Once you reach the line that holds "- Autumn Victor" in the listing below, output it and every line after it through the line that holds "- User clicks", word for word.

Supplied entries START

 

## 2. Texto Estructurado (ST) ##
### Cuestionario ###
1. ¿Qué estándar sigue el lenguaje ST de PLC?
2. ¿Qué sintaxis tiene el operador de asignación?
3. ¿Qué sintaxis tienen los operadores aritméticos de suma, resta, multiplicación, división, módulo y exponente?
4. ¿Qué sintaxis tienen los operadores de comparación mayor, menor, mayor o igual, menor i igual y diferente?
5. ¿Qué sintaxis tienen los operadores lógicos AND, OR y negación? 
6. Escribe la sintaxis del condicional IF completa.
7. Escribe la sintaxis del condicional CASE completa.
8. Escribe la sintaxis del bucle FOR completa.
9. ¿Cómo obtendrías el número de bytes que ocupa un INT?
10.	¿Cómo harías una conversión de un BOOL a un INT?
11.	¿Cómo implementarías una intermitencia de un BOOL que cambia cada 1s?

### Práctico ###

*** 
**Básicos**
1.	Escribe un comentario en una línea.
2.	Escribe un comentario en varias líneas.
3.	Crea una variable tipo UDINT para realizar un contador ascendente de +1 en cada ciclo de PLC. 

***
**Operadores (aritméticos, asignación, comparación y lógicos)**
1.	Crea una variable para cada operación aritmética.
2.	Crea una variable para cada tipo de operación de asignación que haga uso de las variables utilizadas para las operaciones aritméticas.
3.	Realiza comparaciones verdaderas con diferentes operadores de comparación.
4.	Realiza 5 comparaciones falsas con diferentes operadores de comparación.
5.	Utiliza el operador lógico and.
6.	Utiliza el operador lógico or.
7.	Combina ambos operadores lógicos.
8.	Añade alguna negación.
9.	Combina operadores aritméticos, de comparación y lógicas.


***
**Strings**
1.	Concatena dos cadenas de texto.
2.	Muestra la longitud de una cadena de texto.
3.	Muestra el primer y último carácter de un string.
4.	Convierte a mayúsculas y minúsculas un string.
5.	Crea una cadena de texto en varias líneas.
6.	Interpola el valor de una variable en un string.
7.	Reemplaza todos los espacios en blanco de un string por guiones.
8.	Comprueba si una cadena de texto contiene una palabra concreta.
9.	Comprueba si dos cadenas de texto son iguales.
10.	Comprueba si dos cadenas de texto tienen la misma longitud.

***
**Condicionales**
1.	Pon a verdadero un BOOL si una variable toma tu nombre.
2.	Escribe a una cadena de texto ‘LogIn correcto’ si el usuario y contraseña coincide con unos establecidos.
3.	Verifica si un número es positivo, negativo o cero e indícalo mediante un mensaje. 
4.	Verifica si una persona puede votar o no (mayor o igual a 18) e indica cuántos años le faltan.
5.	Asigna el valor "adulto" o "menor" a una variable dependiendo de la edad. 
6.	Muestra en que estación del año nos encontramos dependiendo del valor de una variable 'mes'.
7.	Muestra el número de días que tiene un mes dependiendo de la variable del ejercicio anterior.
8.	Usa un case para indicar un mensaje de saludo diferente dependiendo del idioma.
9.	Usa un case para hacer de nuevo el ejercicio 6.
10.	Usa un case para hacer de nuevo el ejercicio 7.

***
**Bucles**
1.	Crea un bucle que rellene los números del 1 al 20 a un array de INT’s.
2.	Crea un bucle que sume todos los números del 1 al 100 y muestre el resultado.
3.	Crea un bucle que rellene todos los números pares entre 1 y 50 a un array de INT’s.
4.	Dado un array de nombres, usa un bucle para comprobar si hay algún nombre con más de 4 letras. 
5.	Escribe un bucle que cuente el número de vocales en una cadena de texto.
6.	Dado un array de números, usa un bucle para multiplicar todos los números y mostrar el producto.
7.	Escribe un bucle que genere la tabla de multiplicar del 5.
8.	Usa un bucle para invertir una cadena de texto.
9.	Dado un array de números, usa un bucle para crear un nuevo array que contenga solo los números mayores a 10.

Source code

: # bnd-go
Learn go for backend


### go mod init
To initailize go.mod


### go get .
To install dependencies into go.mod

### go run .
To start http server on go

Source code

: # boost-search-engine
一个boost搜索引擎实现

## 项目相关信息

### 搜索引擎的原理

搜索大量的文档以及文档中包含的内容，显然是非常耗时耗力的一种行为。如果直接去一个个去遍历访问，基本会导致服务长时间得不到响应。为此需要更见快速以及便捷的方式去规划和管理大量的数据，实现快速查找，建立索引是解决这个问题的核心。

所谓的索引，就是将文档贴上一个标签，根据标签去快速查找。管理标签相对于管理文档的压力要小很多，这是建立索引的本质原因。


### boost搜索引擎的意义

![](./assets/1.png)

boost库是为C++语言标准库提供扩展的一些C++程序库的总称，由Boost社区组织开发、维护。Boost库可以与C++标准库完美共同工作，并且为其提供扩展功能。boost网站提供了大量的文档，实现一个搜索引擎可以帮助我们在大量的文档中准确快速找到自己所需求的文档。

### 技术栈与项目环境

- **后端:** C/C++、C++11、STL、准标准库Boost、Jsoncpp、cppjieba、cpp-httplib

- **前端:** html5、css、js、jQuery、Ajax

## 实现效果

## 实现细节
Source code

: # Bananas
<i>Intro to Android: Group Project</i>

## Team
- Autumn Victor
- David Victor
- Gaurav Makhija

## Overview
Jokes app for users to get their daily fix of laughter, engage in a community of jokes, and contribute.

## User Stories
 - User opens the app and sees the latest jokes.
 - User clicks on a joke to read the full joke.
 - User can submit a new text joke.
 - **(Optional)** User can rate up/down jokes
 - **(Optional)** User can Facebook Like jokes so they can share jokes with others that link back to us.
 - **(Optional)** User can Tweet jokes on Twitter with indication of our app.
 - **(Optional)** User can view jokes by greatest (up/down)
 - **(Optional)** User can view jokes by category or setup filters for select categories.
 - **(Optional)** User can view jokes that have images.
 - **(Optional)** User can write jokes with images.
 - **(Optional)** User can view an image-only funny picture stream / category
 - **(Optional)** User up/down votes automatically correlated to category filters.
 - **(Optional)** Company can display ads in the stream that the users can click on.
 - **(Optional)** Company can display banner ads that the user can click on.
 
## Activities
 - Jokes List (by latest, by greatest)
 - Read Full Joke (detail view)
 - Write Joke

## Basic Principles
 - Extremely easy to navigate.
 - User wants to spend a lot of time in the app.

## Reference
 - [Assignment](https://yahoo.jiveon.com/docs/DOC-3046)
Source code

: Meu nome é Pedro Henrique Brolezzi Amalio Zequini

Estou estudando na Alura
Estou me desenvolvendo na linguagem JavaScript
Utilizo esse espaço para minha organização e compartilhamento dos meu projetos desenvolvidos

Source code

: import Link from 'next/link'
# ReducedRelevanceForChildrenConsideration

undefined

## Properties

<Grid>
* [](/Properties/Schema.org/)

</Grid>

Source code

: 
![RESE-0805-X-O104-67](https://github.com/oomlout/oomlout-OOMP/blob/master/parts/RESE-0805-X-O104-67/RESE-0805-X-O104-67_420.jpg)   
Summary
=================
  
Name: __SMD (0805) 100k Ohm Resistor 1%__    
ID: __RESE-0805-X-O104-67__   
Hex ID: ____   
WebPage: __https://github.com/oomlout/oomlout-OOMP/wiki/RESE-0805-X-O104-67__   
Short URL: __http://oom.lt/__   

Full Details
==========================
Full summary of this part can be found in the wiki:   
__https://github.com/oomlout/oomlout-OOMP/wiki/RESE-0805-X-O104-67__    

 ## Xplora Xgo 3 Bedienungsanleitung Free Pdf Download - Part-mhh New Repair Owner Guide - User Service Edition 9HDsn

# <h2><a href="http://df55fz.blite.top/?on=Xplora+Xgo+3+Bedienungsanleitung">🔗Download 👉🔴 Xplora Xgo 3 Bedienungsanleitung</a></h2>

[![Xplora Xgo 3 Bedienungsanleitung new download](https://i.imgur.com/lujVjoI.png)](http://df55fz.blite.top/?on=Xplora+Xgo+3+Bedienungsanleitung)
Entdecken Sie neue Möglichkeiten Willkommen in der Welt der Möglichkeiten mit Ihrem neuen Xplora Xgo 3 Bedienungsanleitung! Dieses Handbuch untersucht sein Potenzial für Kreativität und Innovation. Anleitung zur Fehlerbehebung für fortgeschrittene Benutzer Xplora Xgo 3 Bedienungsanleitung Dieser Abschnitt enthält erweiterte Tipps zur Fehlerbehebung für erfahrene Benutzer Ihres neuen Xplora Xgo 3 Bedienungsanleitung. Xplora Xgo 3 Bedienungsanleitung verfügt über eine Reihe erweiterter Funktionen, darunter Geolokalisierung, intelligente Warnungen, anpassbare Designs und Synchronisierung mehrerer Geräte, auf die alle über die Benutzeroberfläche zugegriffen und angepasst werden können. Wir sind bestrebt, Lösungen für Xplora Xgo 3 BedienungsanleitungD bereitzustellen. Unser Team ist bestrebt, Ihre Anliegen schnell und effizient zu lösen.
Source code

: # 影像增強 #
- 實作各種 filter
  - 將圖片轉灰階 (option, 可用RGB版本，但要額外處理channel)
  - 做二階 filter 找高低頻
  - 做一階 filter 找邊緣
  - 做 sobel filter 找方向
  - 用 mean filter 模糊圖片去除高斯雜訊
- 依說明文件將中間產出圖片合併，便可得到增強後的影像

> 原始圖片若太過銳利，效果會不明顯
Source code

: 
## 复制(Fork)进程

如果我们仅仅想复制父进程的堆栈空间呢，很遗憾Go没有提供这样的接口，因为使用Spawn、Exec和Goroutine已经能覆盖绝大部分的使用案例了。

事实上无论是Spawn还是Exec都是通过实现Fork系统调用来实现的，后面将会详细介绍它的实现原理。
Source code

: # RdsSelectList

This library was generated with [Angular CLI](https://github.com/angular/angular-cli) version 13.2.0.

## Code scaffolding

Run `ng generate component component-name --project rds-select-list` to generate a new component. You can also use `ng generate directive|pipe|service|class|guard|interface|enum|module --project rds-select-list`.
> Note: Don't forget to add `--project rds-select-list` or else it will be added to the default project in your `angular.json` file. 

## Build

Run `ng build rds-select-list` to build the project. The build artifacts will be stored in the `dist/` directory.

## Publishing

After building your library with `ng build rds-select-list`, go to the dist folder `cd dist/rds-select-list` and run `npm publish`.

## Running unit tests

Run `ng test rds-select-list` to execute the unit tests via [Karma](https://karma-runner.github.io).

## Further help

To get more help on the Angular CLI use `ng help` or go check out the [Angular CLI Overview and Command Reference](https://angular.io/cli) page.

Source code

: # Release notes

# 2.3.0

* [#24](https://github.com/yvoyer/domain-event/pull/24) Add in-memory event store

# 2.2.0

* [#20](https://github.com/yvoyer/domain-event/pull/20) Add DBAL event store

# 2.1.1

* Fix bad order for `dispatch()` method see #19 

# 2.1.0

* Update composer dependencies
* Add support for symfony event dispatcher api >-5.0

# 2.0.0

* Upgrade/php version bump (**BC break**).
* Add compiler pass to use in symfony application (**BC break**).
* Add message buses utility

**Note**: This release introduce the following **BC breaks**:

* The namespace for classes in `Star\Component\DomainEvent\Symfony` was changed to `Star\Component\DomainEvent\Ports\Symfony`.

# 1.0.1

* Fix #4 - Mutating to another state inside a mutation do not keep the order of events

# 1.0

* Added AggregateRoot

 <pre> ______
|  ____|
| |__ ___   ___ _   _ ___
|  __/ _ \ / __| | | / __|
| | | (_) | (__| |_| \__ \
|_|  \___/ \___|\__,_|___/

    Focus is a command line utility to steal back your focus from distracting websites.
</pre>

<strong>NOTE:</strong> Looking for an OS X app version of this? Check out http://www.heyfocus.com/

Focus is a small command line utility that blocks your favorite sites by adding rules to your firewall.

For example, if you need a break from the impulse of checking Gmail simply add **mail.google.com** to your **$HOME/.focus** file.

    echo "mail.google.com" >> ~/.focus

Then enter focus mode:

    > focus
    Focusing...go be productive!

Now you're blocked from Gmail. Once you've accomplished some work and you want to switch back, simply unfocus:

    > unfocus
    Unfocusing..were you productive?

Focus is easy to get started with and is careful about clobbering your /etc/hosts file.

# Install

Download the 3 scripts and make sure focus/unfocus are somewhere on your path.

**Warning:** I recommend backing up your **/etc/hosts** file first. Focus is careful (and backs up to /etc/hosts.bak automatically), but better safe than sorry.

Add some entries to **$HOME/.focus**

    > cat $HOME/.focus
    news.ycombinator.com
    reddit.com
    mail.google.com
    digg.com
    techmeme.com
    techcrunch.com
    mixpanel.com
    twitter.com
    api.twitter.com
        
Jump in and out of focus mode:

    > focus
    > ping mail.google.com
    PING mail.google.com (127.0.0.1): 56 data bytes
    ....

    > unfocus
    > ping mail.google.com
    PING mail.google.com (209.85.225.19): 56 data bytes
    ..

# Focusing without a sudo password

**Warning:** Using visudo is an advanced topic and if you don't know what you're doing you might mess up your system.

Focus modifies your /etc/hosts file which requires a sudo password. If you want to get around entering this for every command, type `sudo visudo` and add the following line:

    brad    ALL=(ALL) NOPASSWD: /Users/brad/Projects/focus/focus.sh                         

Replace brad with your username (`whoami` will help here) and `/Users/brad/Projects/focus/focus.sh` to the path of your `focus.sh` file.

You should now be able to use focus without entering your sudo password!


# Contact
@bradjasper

Supplied entries END

▶ **Exercise solution**
- Autumn Victor
- David Victor
- Gaurav Makhija

## Overview
Jokes app for users to get their daily fix of laughter, engage in a community of jokes, and contribute.

## User Stories
 - User opens the app and sees the latest jokes.
 - User clicks on a joke to read the full joke.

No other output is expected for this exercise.